■ What you should do ■
Here are some records; copy every line that holds the word "frame".

Exercise materials START

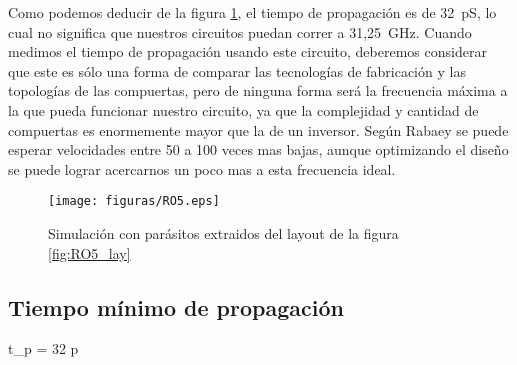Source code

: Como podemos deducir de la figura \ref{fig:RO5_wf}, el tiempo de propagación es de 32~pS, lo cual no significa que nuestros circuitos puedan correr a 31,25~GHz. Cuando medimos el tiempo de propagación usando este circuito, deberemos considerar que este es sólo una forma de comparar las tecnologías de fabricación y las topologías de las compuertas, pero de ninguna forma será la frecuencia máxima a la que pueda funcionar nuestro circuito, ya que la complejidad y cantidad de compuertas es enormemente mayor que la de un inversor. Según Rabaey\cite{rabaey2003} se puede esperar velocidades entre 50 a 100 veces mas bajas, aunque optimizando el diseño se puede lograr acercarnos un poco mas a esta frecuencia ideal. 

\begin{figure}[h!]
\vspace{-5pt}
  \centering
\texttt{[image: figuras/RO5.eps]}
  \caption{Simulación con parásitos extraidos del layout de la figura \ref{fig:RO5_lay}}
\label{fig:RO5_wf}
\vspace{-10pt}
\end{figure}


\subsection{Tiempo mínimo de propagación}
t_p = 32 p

Exercise materials END
Exercise materials START

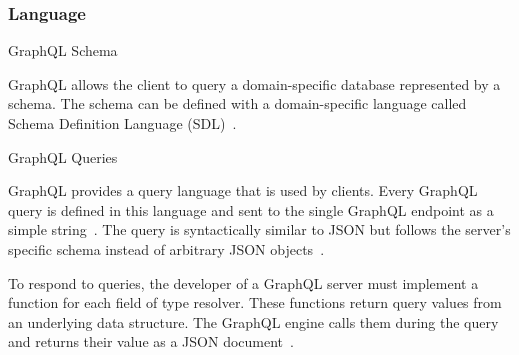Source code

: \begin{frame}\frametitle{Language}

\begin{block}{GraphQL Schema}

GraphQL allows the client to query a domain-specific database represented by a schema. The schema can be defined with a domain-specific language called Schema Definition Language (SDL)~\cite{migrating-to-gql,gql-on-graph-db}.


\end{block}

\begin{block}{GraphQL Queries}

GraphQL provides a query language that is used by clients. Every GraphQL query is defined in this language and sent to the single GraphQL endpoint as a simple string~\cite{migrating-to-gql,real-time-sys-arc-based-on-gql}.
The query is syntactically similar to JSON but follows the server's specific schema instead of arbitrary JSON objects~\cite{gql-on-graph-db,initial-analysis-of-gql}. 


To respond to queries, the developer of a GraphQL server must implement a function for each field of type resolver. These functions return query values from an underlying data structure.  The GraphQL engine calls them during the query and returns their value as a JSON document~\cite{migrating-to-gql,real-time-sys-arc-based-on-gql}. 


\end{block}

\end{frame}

Exercise materials END

■ Written reply ■
: \begin{frame}\frametitle{Language}
\end{frame}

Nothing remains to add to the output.